In a break with the European Union’s stance, the United Kingdom plans to ease requirements for field research on gene-edited crops. But the UK government has stopped short of waving such products through to supermarket shelves, or changing the regulations on gene-edited livestock.
On 29 September, the country’s Department for Environment, Food and Rural Affairs (Defra) announced that by the end of the year, researchers who want to conduct field trials of gene-edited plants will no longer need to submit risk assessments. Researchers will still need to register their study plans with the department, however.
The decision will save thousands of pounds and days of work that were needed to meet the previous requirements for even a small field trial, says Wendy Harwood, a plant biologist at the John Innes Centre in Norwich, UK.
“We will now be able to test promising genome-edited plants in the field at the earliest opportunity, and to assess early on which plants show promise under real environmental conditions,” she says. “This is essential, as containment glasshouse conditions can never cover the full range of environmental conditions.”
Departure from Europe
The United Kingdom had previously followed the European Union’s policy, which regulates gene-edited agricultural products as rigorously as crops engineered using older, less precise genetic techniques.
Some researchers have argued that certain applications of gene editing deserve less scrutiny because they make small genetic changes that could, in theory, be found in nature, unlike with older techniques that sometimes involve inserting genes or DNA sequences from other species into plant and animal genomes. These older approaches rarely offer control over where in the genome these sequences will land. Gene editing, by contrast, allows researchers to make more targeted changes.
Following the United Kingdom’s departure from the European Union, Defra announced in March that it was considering a different approach, and launched a public consultation.
The 29 September decision does not address whether gene-edited crops will face a shorter path to market than their transgenic counterparts. The department plans to introduce legislative changes that alter the definition of genetically modified organisms to exclude gene-edited crops, and thereby ease requirements for commercialization, but has not specified a date for this.
And for the time being, UK research involving gene-edited animals will continue to be regulated as before, to ensure animal-welfare standards are met.
Any changes the United Kingdom makes will be watched carefully by countries that have yet to develop policies regarding gene editing. “It’s very, very important,” says plant biologist Caixia Gao at the Chinese Academy of Sciences’ Institute of Genetics and Developmental Biology in Beijing, where regulations on gene-edited food are still being formulated.
“A lot of countries look to what the UK and the United States do in regulating synthetic-biology technologies, and end up shaping their regulatory policies to be aligned or somewhat aligned with what the UK and US are doing,” says Jon Oatley, a reproductive biologist at Washington State University in Pullman.
Some countries, including Argentina, Australia, Japan and Brazil, have already determined how they will regulate gene-edited crops and livestock, and allow certain gene-edited products to run the regulatory gauntlet more swiftly.

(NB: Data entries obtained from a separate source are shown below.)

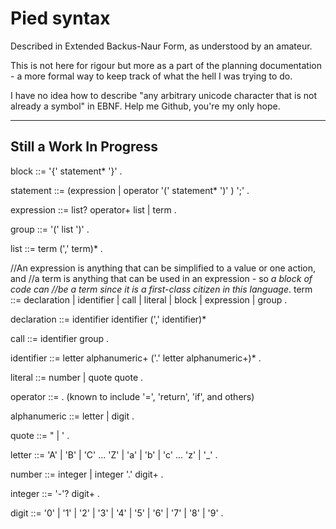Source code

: Pied syntax
====
Described in Extended Backus-Naur Form, as understood by an amateur.

This is not here for rigour but more as a part of the planning documentation -
a more formal way to keep track of what the hell I was trying to do.

I have no idea how to describe "any arbitrary unicode character that
is not already a symbol" in EBNF. Help me Github, you're my only hope.

____________________________________
Still a Work In Progress
----

block ::= '{' statement* '}' .

statement ::= (expression | operator '(' statement* ')' ) ';' .

expression ::= list? operator+ list | term .

group ::= '(' list ')' .

list ::= term (',' term)* .

//An expression is anything that can be simplified to a value or one action, and
//a term is anything that can be used in an expression - so *a block of code can
//be a term since it is a first-class citizen in this language*.
term ::= declaration | identifier | call | literal | block | expression | group .

declaration ::= identifier identifier (',' identifier)*

call ::= identifier group .

identifier ::= letter alphanumeric+ ('.' letter alphanumeric+)* .

literal ::= number | quote <anything> quote .

operator ::= <host-defined> .
(known to include '=', 'return', 'if', and others)

alphanumeric ::= letter | digit .

quote ::= " | ' .

letter ::= 'A' | 'B' | 'C' ... 'Z' | 'a' | 'b' | 'c' ... 'z' | '_' .

number ::= integer | integer '.' digit+ . 

integer ::= '-'? digit+ .

digit ::= '0' | '1' | '2' | '3' | '4' | '5' | '6' | '7' | '8' | '9' .
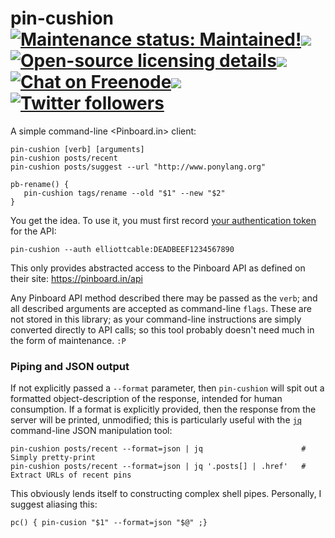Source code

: pin-cushion <a href="#philosophy--goals"><img alt='Maintenance status: Maintained!' src="https://img.shields.io/badge/maintained%3F-yes_~2016-brightgreen.svg"></a><img src="http://elliottcable.s3.amazonaws.com/p/8x8.png"><a target="_blank" href="COPYING.text"><img alt='Open-source licensing details' src="https://img.shields.io/badge/license-ISC-blue.svg"></a><img src="http://elliottcable.s3.amazonaws.com/p/8x8.png"><a target="_blank" href="http://ell.io/IRC"><img alt='Chat on Freenode' src="https://img.shields.io/badge/chat-IRC-blue.svg"></a><img src="http://elliottcable.s3.amazonaws.com/p/8x8.png"><a target="_blank" href="http://twitter.com/ELLIOTTCABLE"><img alt='Twitter followers' src="https://img.shields.io/twitter/follow/ELLIOTTCABLE.svg?style=flat&label=followers&color=blue"></a>
===========
A simple command-line <Pinboard.in> client:

    pin-cushion [verb] [arguments]
    pin-cushion posts/recent
    pin-cushion posts/suggest --url "http://www.ponylang.org"

    pb-rename() {
       pin-cushion tags/rename --old "$1" --new "$2"
    }

You get the idea. To use it, you must first record [your authentication token][auth] for the API:

    pin-cushion --auth elliottcable:DEADBEEF1234567890

This only provides abstracted access to the Pinboard API as defined on their site:
   <https://pinboard.in/api>

Any Pinboard API method described there may be passed as the `verb`; and all described arguments are
accepted as command-line `flags`. These are not stored in this library; as your command-line
instructions are simply converted directly to API calls; so this tool probably doesn't need much in
the form of maintenance. `:P`

   [auth]: <https://pinboard.in/settings/password>

### Piping and JSON output
If not explicitly passed a `--format` parameter, then `pin-cushion` will spit out a formatted
object-description of the response, intended for human consumption. If a format is explicitly
provided, then the response from the server will be printed, unmodified; this is particularly useful
with the [`jq`](https://stedolan.github.io/jq/) command-line JSON manipulation tool:

    pin-cushion posts/recent --format=json | jq                      # Simply pretty-print
    pin-cushion posts/recent --format=json | jq '.posts[] | .href'   # Extract URLs of recent pins

This obviously lends itself to constructing complex shell pipes. Personally, I suggest aliasing
this:

    pc() { pin-cusion "$1" --format=json "$@" ;}
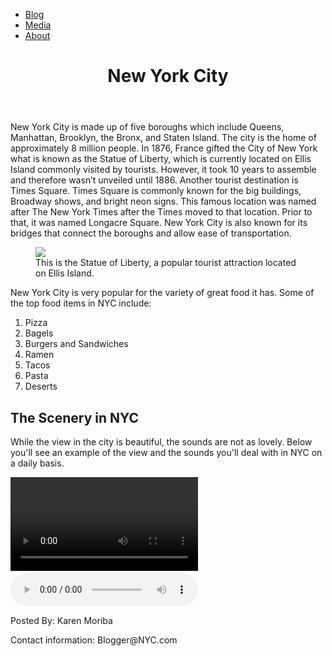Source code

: <!DOCTYPE html>
<html>
  <head>
    <link rel="stylesheet" href="style.css" />
  </head>

  <body>
    <nav>
      <ul>
        <li><a href="">Blog</a></li>
        <li><a href="">Media</a></li>
        <li><a href="">About</a></li>
      </ul>
    </nav>
    <header>
      <h1>New York City</h1>
    </header>
    <main>
      <section id="blog">
        <article>
          <p>
            New York City is made up of five boroughs which include Queens,
            Manhattan, Brooklyn, the Bronx, and Staten Island. The city is the
            home of approximately 8 million people. In 1876, France gifted the
            City of New York what is known as the Statue of Liberty, which is
            currently located on Ellis Island commonly visited by tourists.
            However, it took 10 years to assemble and therefore wasn’t unveiled
            until 1886. Another tourist destination is Times Square. Times
            Square is commonly known for the big buildings, Broadway shows, and
            bright neon signs. This famous location was named after The New York
            Times after the Times moved to that location. Prior to that, it was
            named Longacre Square. New York City is also known for its bridges
            that connect the boroughs and allow ease of transportation.
          </p>
        </article>
      </section>
      <figure>
        <img
          src="https://codecademy-content.s3.amazonaws.com/courses/Semantic+HTML/statue-of-liberty.jpeg"
        />
        <figcaption>
          This is the Statue of Liberty, a popular tourist attraction located on
          Ellis Island.
        </figcaption>
      </figure>
      <aside>
        <p>
          New York City is very popular for the variety of great food it has.
          Some of the top food items in NYC include:
        </p>
        <ol>
          <li>Pizza</li>
          <li>Bagels</li>
          <li>Burgers and Sandwiches</li>
          <li>Ramen</li>
          <li>Tacos</li>
          <li>Pasta</li>
          <li>Deserts</li>
        </ol>
      </aside>
      <section id="media">
        <article>
          <h2>The Scenery in NYC</h2>
          <p>
            While the view in the city is beautiful, the sounds are not as
            lovely. Below you'll see an example of the view and the sounds
            you'll deal with in NYC on a daily basis.
          </p>
        </article>
        <video
          src="https://codecademy-content.s3.amazonaws.com/courses/Semantic+HTML/nyc-skyline-timelapse.mp4"
          controls
        ></video>
        <embed
          src="https://codecademy-content.s3.amazonaws.com/courses/Semantic+HTML/nyc-skyline.jpeg"
        />
        <audio
          src="https://codecademy-content.s3.amazonaws.com/courses/Semantic+HTML/nyc-sounds.mov"
          controls
        ></audio>
      </section>
    </main>
    <footer id="about">
      <p>Posted By: Karen Moriba</p>
      <p>Contact information: Blogger@NYC.com</p>
    </footer>
  </body>
</html>
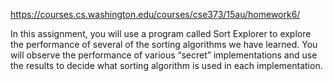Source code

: https://courses.cs.washington.edu/courses/cse373/15au/homework6/

In this assignment, you will use a program called Sort Explorer to explore the performance of several of the sorting algorithms we have learned. You will observe the performance of various “secret” implementations and use the results to decide what sorting algorithm is used in each implementation.
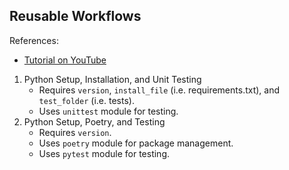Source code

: <h2>Reusable Workflows</h2>
<div>
  References:
  <ul>
    <li><a href="https://www.youtube.com/watch?v=lRypYtmbKMs">Tutorial on YouTube</a></li>
  </ul>
  <ol>
    <li>
      Python Setup, Installation, and Unit Testing
      <ul>
        <li>Requires <code>version</code>, <code>install_file</code> (i.e. requirements.txt), and <code>test_folder</code> (i.e. tests).</li>
        <li>Uses <code>unittest</code> module for testing.</li>
      </ul>
    </li>
    <li>
      Python Setup, Poetry, and Testing
      <ul>
        <li>Requires <code>version</code>.</li>
        <li>Uses <code>poetry</code> module for package management.</li>
        <li>Uses <code>pytest</code> module for testing.</li>
      </ul>
    </li>
  </ol>
</div>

Even so, gene-editing technology is young, and few crops have made it to market. The first commercialized gene-edited food product was a variety of soya bean that produces higher amounts of a compound called oleic acid. The crop is used to make a soya-bean oil that has a longer shelf life , launched in the United States by Calyxt of Roseville, Minnesota, in 2019. Earlier this year, a gene-edited tomato came on to the market in Japan boasting higher amounts of γ-aminobutyric acid (GABA), which the producers suggest could have health benefits.
More gene-edited crops on are the way. Bioheuris, a plant biotechnology company headquartered in Rosario, Argentina, launched five years ago and aims to develop herbicide-resistant soya bean and sorghum using gene editing. The country’s swift clarity around gene-edited products helped investors to feel more comfortable with the company’s approach, says co-founder and chief executive officer Lucas Lieber.
Gene editing could cut the cost of developing an engineered crop 100-fold compared to developing genetically modified plants with older techniques, says Lieber, partly because it is faster and partly because of reduced regulatory costs.
Bioheuris had earlier considered branching out into wheat and barley, but decided against it, says Lieber. “These crops are very important in Europe,” he says. “But Europe is not very friendly to gene editing, so we decided to concentrate on other crops.”
A swifter approval pathway for gene-edited crops in the United Kingdom might make his team rethink that decision, Lieber says.
But European policies could continue to have an impact on research. Plant biologist Yinong Yang at Pennsylvania State University in University Park says that although he might be able to carry out winter field trials of gene-edited rice in certain southern US states, some state farm associations are reluctant to approve the tests. “They have concern about that, because of the rice exports to the European Union,” he says. “If you mix some of the field-tested rice with export rice, that could create issues.”